It takes the average Topshop cleaner about a week to earn enough money to buy a Topshop Boutique trench coat.
Low-wage workers and their supporters staged a protest on Saturday 12th March outside Top Shop’s Oxford Street flagship store in London, against being paid what they consider to be poverty wages. Their goal is to pressure Arcadia Group – the company that owns Topshop and recently reported an annual profit of over £250million – into paying cleaners and shop-floor staff the living wage: £9.40 in London and £8.25 elsewhere in the Britain.
In its Code of Conduct, Topshop's official line is to "fully subscribe to the concept of the 'living wage'."
One cleaner, Susana, told the press: "The supervisor used to call me 'donkey' in English. Probably because it was quite an unusual word and he didn't think I'd understand it," says Susana, a 40-year-old cleaner and single mum. "He also kicked a bucket at me, and that was the last straw." As a cleaner, Susana is contracted by company Britannia Services Group to work at Topshop.

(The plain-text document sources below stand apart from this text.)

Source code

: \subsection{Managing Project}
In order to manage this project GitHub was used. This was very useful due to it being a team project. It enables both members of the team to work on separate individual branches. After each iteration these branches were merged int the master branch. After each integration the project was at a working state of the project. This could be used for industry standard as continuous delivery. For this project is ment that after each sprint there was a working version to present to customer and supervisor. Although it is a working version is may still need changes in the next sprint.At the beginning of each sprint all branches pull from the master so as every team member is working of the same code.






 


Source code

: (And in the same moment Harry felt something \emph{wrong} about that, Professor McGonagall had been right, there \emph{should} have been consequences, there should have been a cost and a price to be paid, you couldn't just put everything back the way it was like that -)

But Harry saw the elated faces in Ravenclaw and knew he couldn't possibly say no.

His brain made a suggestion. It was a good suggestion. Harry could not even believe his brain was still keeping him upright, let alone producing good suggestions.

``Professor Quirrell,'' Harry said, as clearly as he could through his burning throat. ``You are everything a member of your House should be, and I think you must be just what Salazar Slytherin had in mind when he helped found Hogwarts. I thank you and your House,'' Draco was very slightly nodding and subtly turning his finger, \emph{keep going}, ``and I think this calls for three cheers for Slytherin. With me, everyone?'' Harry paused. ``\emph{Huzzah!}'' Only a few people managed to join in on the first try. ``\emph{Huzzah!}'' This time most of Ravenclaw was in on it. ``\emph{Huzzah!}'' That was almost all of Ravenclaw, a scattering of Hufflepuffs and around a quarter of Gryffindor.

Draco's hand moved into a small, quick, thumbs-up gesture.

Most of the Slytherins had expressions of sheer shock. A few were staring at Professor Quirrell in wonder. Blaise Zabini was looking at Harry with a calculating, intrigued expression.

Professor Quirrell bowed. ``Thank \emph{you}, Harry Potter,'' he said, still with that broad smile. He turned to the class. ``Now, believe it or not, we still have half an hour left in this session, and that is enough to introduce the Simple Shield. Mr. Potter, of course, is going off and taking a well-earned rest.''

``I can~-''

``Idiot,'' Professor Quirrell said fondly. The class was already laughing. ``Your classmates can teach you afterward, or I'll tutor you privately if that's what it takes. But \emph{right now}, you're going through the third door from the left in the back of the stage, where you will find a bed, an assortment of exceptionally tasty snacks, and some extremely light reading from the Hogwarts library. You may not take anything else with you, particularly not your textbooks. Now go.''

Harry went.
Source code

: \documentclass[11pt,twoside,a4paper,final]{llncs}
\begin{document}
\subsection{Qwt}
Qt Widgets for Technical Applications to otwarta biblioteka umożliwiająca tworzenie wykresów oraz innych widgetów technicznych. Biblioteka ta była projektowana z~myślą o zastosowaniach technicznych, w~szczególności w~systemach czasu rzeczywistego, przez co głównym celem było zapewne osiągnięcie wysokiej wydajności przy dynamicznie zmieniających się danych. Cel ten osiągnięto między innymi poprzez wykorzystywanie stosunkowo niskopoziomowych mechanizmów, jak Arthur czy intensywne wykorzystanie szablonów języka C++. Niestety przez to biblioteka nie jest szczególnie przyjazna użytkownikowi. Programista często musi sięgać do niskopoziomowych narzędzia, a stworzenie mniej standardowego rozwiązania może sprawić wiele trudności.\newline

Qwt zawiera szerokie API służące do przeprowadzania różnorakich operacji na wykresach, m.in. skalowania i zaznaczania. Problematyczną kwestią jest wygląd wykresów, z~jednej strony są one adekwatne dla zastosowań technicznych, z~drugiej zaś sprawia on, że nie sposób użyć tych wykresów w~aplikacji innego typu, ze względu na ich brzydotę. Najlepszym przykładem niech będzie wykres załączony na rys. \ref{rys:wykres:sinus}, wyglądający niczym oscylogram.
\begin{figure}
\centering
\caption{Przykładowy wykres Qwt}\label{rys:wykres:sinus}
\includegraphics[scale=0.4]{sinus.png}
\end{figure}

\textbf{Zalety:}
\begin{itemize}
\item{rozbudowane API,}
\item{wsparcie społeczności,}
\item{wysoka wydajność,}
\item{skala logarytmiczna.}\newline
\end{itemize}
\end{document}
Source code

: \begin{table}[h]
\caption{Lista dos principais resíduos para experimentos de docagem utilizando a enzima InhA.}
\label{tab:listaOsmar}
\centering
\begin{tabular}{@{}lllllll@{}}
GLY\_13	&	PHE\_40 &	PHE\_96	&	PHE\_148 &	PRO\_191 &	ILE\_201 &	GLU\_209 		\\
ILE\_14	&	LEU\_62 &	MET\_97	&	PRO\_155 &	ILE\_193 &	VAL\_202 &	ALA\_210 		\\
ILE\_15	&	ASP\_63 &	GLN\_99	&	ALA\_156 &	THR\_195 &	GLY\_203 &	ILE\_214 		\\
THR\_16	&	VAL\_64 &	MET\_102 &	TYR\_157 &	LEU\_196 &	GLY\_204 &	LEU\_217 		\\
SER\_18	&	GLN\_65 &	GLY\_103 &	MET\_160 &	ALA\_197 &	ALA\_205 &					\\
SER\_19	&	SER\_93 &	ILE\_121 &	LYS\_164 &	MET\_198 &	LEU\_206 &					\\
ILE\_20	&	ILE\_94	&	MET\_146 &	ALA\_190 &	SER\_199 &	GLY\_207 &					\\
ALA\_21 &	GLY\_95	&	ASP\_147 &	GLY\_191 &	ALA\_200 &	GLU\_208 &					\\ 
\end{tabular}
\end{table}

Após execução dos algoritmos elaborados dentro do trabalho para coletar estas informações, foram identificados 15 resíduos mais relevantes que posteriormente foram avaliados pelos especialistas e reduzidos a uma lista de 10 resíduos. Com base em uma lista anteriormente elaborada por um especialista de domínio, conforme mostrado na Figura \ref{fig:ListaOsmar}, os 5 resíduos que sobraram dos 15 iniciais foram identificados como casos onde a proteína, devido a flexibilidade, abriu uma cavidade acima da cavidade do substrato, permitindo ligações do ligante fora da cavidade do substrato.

Roberto has also been working as a cleaner for three and a half years, along with two other jobs. At a meeting held on Wednesday, he and other low-wage staff were offered £7.50 per hour by the contractor in a last-effort attempt to dissuade them from protesting on Saturday. "I spoke on behalf of my colleagues on the unfair distribution of hours," Roberto says. "Why do they hire new people when there are old people there who could have done more hours? Some people want the £7.50 but most were not happy; we know we could get more, and deserve more."